Insulin sensitization of MAP kinase signaling by fibroin in insulin-resistant Hirc-B cells

Fibroin has been shown to enhance insulin-stimulated glucose uptake in 3T3-L1 adipocytes, and the mechanism underlying the fibroin effect focused on phosphatidylinositol 3-kinase (PI 3-K) pathway has been reported. In the present study, for defining the insulin-sensitizing effects of fibroin synthetically, we have used the Hirc-B cells which are rat fibroblasts over-expressing wild-type human insulin receptors to investigate the insulin-stimulation of mitogen-activated protein (MAP) kinase signaling cascades.

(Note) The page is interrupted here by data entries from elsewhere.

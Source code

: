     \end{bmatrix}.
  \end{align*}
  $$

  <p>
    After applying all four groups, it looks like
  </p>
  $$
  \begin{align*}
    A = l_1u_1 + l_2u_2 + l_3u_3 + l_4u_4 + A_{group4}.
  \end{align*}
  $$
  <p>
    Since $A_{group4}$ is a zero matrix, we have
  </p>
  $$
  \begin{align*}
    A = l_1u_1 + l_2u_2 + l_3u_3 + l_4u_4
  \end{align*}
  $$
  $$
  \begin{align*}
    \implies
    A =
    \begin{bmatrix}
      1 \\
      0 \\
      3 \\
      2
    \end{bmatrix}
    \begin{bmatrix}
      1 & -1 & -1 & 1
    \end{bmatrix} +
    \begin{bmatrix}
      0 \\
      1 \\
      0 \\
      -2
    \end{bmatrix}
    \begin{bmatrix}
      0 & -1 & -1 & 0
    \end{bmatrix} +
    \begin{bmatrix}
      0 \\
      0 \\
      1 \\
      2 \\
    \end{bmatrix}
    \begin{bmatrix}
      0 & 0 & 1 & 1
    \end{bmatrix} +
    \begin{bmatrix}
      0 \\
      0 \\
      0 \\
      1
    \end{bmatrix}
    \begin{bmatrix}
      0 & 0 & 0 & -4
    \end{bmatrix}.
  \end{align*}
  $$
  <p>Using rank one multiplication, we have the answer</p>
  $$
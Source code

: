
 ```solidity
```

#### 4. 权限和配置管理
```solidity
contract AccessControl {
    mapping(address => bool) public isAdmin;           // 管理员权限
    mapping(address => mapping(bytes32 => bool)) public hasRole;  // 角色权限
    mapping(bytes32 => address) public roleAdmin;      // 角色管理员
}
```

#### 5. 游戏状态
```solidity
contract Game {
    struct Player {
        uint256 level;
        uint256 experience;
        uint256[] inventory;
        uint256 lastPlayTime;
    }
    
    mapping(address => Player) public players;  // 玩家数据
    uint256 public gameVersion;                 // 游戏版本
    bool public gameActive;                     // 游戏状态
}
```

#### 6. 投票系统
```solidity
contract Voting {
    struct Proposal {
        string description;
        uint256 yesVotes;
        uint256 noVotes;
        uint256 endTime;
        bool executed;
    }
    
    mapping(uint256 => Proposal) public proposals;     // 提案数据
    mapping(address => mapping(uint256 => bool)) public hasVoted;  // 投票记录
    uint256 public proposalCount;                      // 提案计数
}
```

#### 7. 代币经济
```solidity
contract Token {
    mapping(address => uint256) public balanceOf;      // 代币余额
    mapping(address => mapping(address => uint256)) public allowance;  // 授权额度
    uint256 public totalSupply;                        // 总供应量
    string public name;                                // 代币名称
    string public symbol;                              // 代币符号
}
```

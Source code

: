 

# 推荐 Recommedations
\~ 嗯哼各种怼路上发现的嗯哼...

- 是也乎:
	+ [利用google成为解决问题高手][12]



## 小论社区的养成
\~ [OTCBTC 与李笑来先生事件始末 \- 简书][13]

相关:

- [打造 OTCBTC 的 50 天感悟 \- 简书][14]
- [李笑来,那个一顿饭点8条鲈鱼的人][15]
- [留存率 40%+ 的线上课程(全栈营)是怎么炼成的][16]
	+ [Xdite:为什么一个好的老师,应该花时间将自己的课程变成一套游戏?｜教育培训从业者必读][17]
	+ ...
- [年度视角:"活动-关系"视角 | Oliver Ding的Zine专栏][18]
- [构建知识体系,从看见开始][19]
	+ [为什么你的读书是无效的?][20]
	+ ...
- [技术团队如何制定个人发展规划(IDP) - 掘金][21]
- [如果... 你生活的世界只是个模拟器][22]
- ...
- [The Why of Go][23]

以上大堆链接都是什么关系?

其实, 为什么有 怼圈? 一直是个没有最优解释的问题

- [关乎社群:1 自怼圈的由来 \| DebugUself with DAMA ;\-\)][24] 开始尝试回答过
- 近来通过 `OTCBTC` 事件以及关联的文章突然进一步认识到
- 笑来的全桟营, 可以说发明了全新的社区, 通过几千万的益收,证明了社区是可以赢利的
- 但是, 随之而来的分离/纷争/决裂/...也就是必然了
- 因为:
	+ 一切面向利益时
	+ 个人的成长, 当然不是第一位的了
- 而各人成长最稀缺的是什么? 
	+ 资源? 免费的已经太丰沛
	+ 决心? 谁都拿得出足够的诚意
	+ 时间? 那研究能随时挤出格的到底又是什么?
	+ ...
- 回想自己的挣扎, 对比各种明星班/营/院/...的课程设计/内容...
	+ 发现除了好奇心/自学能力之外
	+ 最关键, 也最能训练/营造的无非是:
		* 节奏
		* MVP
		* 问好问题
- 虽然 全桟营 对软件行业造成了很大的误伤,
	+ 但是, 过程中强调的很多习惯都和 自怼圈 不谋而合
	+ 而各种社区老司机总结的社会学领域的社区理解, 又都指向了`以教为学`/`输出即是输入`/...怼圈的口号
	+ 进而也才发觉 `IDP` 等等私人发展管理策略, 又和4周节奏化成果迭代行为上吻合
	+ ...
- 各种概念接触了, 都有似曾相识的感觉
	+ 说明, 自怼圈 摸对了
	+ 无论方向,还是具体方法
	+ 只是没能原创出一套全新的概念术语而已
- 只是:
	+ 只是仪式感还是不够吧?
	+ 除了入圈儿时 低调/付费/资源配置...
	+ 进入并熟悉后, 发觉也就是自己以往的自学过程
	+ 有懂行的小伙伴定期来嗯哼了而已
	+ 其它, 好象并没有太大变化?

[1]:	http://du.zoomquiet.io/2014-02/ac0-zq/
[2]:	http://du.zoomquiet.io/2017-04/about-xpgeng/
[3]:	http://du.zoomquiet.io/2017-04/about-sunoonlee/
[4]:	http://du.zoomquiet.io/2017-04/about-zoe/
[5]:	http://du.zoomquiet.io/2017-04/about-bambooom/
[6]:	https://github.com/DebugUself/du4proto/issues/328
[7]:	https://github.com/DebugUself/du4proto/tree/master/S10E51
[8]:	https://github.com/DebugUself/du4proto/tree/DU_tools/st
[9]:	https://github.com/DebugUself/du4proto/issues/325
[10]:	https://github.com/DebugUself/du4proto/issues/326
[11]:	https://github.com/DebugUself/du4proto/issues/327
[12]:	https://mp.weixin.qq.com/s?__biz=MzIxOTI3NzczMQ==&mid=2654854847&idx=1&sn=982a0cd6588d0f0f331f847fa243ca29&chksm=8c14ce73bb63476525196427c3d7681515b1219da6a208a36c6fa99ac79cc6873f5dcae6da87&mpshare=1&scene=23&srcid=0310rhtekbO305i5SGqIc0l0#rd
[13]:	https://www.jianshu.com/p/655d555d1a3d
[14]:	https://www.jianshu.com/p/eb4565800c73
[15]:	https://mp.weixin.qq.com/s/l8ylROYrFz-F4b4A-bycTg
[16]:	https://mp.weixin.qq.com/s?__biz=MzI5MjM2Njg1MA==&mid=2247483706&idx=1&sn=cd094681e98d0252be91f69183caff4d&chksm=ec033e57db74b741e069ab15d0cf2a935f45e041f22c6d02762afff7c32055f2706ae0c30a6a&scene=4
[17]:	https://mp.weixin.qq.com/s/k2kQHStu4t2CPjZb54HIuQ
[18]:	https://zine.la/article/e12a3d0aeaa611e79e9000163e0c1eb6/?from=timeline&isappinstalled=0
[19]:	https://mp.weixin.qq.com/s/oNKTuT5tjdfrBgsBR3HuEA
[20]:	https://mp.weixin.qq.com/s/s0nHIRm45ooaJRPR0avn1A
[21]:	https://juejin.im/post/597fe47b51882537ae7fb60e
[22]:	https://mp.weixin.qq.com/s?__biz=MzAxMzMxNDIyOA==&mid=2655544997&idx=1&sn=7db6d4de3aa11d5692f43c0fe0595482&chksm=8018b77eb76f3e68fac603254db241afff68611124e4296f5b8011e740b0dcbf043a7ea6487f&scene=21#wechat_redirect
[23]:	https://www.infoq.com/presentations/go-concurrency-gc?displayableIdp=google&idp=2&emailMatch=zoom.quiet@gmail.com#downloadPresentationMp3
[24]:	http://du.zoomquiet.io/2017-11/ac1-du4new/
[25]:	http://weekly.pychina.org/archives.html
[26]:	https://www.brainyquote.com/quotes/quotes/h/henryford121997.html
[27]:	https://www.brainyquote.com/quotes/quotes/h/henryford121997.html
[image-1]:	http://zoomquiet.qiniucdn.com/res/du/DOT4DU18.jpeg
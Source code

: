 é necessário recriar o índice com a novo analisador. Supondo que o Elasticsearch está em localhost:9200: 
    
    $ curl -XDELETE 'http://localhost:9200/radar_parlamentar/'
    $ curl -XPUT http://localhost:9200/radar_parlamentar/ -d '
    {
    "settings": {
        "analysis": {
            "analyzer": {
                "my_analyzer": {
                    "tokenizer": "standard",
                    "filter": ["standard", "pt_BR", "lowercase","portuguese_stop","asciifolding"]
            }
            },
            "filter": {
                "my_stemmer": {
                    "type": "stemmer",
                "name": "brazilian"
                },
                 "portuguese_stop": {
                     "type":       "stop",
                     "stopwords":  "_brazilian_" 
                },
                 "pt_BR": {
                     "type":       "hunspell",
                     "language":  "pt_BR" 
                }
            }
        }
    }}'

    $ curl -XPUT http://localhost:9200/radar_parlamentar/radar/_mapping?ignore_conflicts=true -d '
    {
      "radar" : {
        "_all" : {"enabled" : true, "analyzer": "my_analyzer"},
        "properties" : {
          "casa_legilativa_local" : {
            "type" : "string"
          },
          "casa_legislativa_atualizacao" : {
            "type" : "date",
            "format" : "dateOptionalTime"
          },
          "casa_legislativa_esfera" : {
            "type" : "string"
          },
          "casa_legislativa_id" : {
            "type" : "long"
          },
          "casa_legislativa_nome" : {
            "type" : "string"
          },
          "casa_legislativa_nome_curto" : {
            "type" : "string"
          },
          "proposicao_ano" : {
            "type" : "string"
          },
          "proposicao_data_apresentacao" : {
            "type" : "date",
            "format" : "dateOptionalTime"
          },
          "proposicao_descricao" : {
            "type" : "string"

Cultivation of Hirc-B cells in high-glucose medium for 6 days led to an insulin-resistant state in which insulin-stimulated DNA synthesis was blocked completely. Chronic exposure to fibroin for 16 h markedly recovered DNA synthesis in insulin-resistant cells. Development of insulin resistance caused a reduction of c-Jun N-terminal kinase (JNK) phosphorylation, which was also recovered by fibroin exposure. Fibroin sensitized the insulin-stimulated c-Jun accumulation and phosphorylation in insulin-resistant cells. In the time course for c-Jun accumulation, fibroin had a vanadate-like effect. Further, fibroin was shown to delay the degradation of c-Jun. It is suggested that fibroin may sensitize insulin action by blocking JNK dephosphorylation caused by MAP kinase phosphatase-1 (MKP-1).